“Which one of your children would be the best at bathing you?” asks Jim Sumpter, certified financial planner and wealth manager with RFG Advisory in Birmingham, Alabama.
It’s a somewhat shocking question, but Sumpter has learned that posing provocative questions helps clients face the realities of potential future scenarios.
In the above case, he wants clients to understand what could happen if they fail to plan for their own eldercare and let the responsibility fall on their adult children.
“As a neutral professional, I can facilitate asking those difficult and emotional questions. I can translate abstract questions into real-life scenarios,” Sumpter said.
Here are some other tough subjects he tackles:
· Taxation and philanthropy issues: “I ask clients, ‘Who would you rather get your money when you pass away – your children or the government?’ People don’t realize that after they pass, their children may be hit with huge tax bills on inherited income or assets.”
· Delicate estate planning questions. “People have been asking me recently, ‘How do I protect my assets from going to my son-in-law or daughter-in-law?”
· Reality checks for new grads.
Sumpter counsels clients’ adult children, advising high school grads about credit and college budgeting, and college grads about benefits and taxes related to their first jobs.
“They won’t listen to their parents, but they’ll listen to me. They take it seriously – they get dressed up, come in for a meeting,” he said.

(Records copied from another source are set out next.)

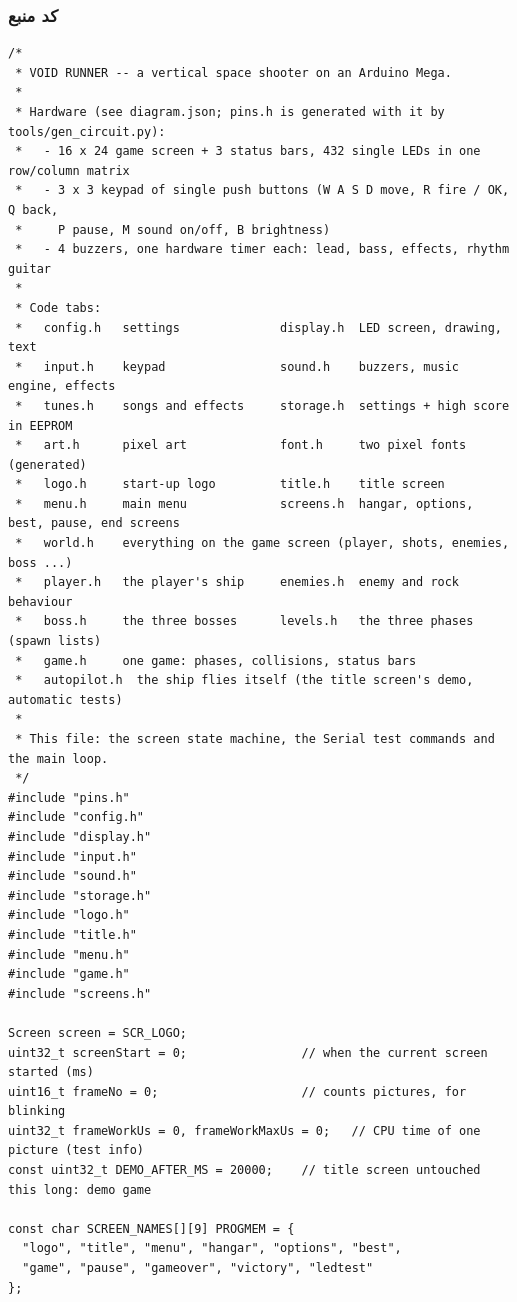 \documentclass[11pt,a4paper]{article}
\begin{document}
\subsubsection*{کد منبع}
\begin{latin}
\begin{lstlisting}[language=Arduino]
/*
 * VOID RUNNER -- a vertical space shooter on an Arduino Mega.
 *
 * Hardware (see diagram.json; pins.h is generated with it by tools/gen_circuit.py):
 *   - 16 x 24 game screen + 3 status bars, 432 single LEDs in one row/column matrix
 *   - 3 x 3 keypad of single push buttons (W A S D move, R fire / OK, Q back,
 *     P pause, M sound on/off, B brightness)
 *   - 4 buzzers, one hardware timer each: lead, bass, effects, rhythm guitar
 *
 * Code tabs:
 *   config.h   settings              display.h  LED screen, drawing, text
 *   input.h    keypad                sound.h    buzzers, music engine, effects
 *   tunes.h    songs and effects     storage.h  settings + high score in EEPROM
 *   art.h      pixel art             font.h     two pixel fonts (generated)
 *   logo.h     start-up logo         title.h    title screen
 *   menu.h     main menu             screens.h  hangar, options, best, pause, end screens
 *   world.h    everything on the game screen (player, shots, enemies, boss ...)
 *   player.h   the player's ship     enemies.h  enemy and rock behaviour
 *   boss.h     the three bosses      levels.h   the three phases (spawn lists)
 *   game.h     one game: phases, collisions, status bars
 *   autopilot.h  the ship flies itself (the title screen's demo, automatic tests)
 *
 * This file: the screen state machine, the Serial test commands and the main loop.
 */
#include "pins.h"
#include "config.h"
#include "display.h"
#include "input.h"
#include "sound.h"
#include "storage.h"
#include "logo.h"
#include "title.h"
#include "menu.h"
#include "game.h"
#include "screens.h"

Screen screen = SCR_LOGO;
uint32_t screenStart = 0;                // when the current screen started (ms)
uint16_t frameNo = 0;                    // counts pictures, for blinking
uint32_t frameWorkUs = 0, frameWorkMaxUs = 0;   // CPU time of one picture (test info)
const uint32_t DEMO_AFTER_MS = 20000;    // title screen untouched this long: demo game

const char SCREEN_NAMES[][9] PROGMEM = {
  "logo", "title", "menu", "hangar", "options", "best",
  "game", "pause", "gameover", "victory", "ledtest"
};


\end{lstlisting}
\end{latin}
\end{document}
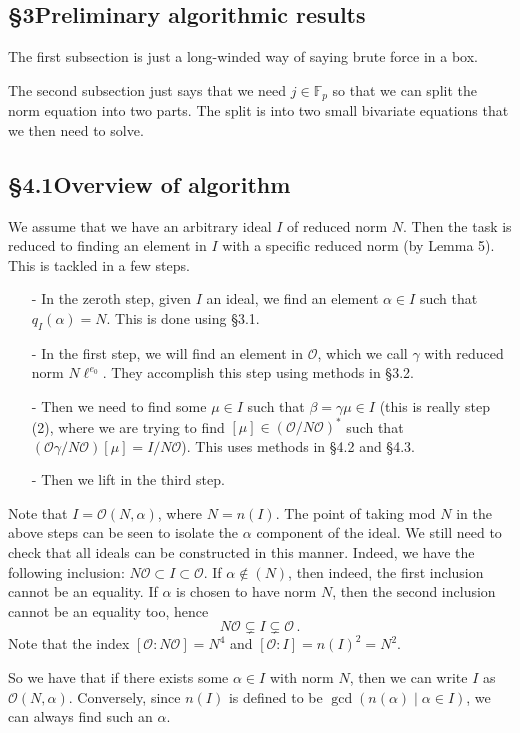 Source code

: \documentclass{amsart}
\theoremstyle{definition}\newtheorem*{defn}{Definition}
\theoremstyle{definition}\newtheorem*{eg}{Example}
\newcommand{\F}{\mathbb{F}}
\renewcommand{\O}{\mathcal{O}}
\begin{document}
\subsection*{\S3\hspace{0.5cm}Preliminary algorithmic results}
The first subsection is just a long-winded way of saying brute force in a box.

The second subsection just says that we need $j\in\F_p$ so that we can split the norm equation into two parts. The split is into two small bivariate equations that we then need to solve.

\subsection*{\S4.1\hspace{0.5cm}Overview of algorithm}
We assume that we have an arbitrary ideal $I$ of reduced norm $N$. Then the task is reduced to finding an element in $I$ with a specific reduced norm (by Lemma 5). This is tackled in a few steps. 
\begin{itemize}
\item[-] In the zeroth step, given $I$ an ideal, we find an element $\alpha\in I$ such that $q_I(\alpha)=N$. This is done using \S3.1.
\item[-] In the first step, we will find an element in $\O$, which we call $\gamma$ with reduced norm $N\ell^{e_0}$. They accomplish this step using methods in \S3.2.
\item[-] Then we need to find some $\mu\in I$ such that $\beta=\gamma\mu\in I$ (this is really step (2), where we are trying to find $[\mu]\in(\O/N\O)^*$ such that $(\O\gamma/N\O)[\mu]=I/N\O$). This uses methods in \S4.2 and \S4.3.
\item[-] Then we lift in the third step.
\end{itemize}

Note that $I=\O(N,\alpha)$, where $N=n(I)$. The point of taking mod $N$ in the above steps can be seen to isolate the $\alpha$ component of the ideal. We still need to check that all ideals can be constructed in this manner. Indeed, we have the following inclusion: $N\O\subset I\subset\O$. If $\alpha\notin(N)$, then indeed, the first inclusion cannot be an equality. If $\alpha$ is chosen to have norm $N$, then the second inclusion cannot be an equality too, hence
\[N\O\subsetneq I\subsetneq\O\,.\]
Note that the index $[\O:N\O]=N^4$ and $[\O:I]=n(I)^2=N^2$.

So we have that if there exists some $\alpha\in I$ with norm $N$, then we can write $I$ as $\O(N,\alpha)$. Conversely, since $n(I)$ is defined to be $\gcd(n(\alpha)\mid\alpha\in I)$, we can always find such an $\alpha$.
\end{document}
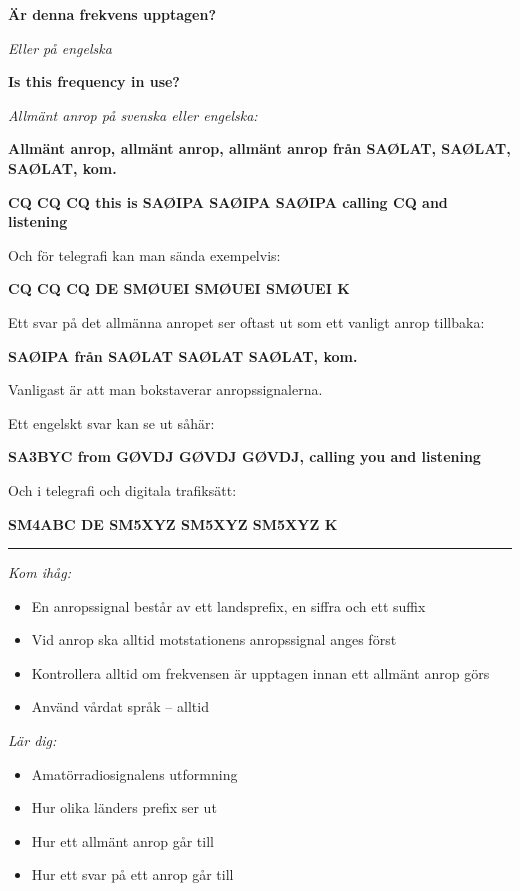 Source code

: \textbf{Är denna frekvens upptagen?}

\textit{Eller på engelska}

\textbf{Is this frequency in use?}
  
\textit{Allmänt anrop på svenska eller engelska:}

\textbf{Allmänt anrop, allmänt anrop, allmänt anrop från SAØLAT,
  SAØLAT, SAØLAT, kom.}

\textbf{CQ CQ CQ this is SAØIPA SAØIPA SAØIPA calling CQ and
  listening}

Och för telegrafi kan man sända exempelvis:

\textbf{CQ CQ CQ DE SMØUEI SMØUEI SMØUEI K}

Ett svar på det allmänna anropet ser oftast ut som ett vanligt anrop
tillbaka:

\textbf{SAØIPA från SAØLAT SAØLAT SAØLAT, kom.}

Vanligast är att man bokstaverar anropssignalerna.

Ett engelskt svar kan se ut såhär:

\textbf{SA3BYC from GØVDJ GØVDJ GØVDJ, calling you and listening}

Och i telegrafi och digitala trafiksätt:

\textbf{SM4ABC DE SM5XYZ SM5XYZ SM5XYZ K}

\vspace{1em} \hrule \vspace{1em}

\emph{Kom ihåg:}

\begin{itemize}
  \item En anropssignal består av ett landsprefix, en siffra och ett
    suffix
  \item Vid anrop ska alltid motstationens anropssignal anges först

  \item Kontrollera alltid om frekvensen är upptagen innan ett
    allmänt anrop görs
    
  \item Använd vårdat språk -- alltid
\end{itemize}

\emph{Lär dig:}

\begin{itemize}
\item Amatörradiosignalens utformning
\item Hur olika länders prefix ser ut
\item Hur ett allmänt anrop går till
\item Hur ett svar på ett anrop går till
\end{itemize}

Sumpter has experienced his share of life’s ups and downs, including a divorce and the loss of an adult child. Over the years, he has guided clients in thinking about uncomfortable but necessary topics.
“It’s important to live life and enjoy it,” he said. “We don’t want to overspend, but we need to plan – including for the unexpected. It’s difficult, because it’s so emotional.”
He added, “And it can be even more impactful for women clients, because, as men are statistically more prone to die sooner, widows often have to make these planning decisions on their own. I want them to know that I’m here to help them.”